According to the study, some countries justify restrictions on CSOs on grounds of terrorist or other threats to security or under Recommendation 8 of FATF. However, the study argues that international organisations, evaluations and decisions must have no negative impact on human rights and civic space, and “they should not provide a justification for less democratic and oppressive governments to introduce restrictive laws and regulatory environments for CSOs”.
The report includes case studies to demonstrate how FATF has promoted restrictive regulations for NPOs in Bangladesh (‘Restricting the work of civil society’), Bosnia & Herzegovina (‘Parliament rejects proposed NGO laws, FATF adds B&H to the black list’), Brazil (‘Counter-terrorism law criminalising social movements opposed by UN, demanded by FATF’), Cambodia (‘New law threatens the very existence of free and independent civil society’), and India (‘From US-led FATF courtship, the systematic silencing of dissent’).
The report also carries an introduction to the Global Coalition of NPOs on FATF for “eliminating the unintended consequences of FATF policies on civil society”.

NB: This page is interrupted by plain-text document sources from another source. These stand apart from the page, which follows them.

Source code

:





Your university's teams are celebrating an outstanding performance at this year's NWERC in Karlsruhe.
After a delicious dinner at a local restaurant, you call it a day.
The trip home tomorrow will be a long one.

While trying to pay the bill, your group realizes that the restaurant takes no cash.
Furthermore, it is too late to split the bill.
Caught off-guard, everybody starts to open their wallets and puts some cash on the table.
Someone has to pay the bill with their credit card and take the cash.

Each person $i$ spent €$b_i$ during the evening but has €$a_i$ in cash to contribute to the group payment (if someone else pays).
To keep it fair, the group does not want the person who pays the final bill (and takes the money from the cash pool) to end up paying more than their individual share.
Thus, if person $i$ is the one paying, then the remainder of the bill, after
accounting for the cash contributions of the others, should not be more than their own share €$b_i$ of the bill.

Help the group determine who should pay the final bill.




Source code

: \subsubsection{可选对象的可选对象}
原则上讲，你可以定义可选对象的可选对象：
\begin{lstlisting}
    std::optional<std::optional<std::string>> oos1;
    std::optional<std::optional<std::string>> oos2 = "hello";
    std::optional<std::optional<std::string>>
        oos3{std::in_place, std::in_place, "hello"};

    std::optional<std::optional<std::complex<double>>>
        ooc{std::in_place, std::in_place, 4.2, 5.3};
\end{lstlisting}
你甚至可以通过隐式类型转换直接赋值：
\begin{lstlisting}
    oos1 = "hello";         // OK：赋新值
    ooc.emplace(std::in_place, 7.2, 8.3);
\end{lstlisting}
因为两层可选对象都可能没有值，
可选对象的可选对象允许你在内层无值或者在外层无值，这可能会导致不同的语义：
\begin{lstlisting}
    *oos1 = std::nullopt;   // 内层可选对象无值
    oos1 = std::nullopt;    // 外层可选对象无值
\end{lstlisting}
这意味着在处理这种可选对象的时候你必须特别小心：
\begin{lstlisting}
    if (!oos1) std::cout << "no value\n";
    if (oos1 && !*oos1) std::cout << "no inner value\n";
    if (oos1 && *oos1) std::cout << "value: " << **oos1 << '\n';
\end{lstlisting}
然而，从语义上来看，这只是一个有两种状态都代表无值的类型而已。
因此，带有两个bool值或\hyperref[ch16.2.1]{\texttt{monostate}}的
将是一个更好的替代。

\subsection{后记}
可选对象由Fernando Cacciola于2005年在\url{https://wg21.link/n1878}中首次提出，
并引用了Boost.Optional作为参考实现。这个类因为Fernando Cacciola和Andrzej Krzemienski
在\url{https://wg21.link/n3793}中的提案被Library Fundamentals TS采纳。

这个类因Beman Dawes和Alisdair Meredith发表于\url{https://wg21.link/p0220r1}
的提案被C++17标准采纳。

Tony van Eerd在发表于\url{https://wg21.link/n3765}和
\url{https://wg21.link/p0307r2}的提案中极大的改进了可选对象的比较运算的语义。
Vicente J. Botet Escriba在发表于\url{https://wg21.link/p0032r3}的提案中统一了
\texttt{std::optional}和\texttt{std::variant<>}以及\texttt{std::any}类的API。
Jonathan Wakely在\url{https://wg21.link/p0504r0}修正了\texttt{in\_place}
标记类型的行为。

It is also necessary for the government to avoid noncompliance with the resolutions of the UN Human Rights Council and the UN General Assembly calling for due protection for the rights of civil society organisations, especially their rights to freedom of expression, association and assembly. The government must also pay heed to the Human Rights Council’s resolution of March 21, 2013, that affirms the right of human rights defenders to access funding from foreign countries and ensure that “no law should criminalise or de-legitimise activities in defence of human rights on account of the origin of funding”.
With policies and postures Islamabad cannot defend on merit, there is no wisdom in mocking the UN.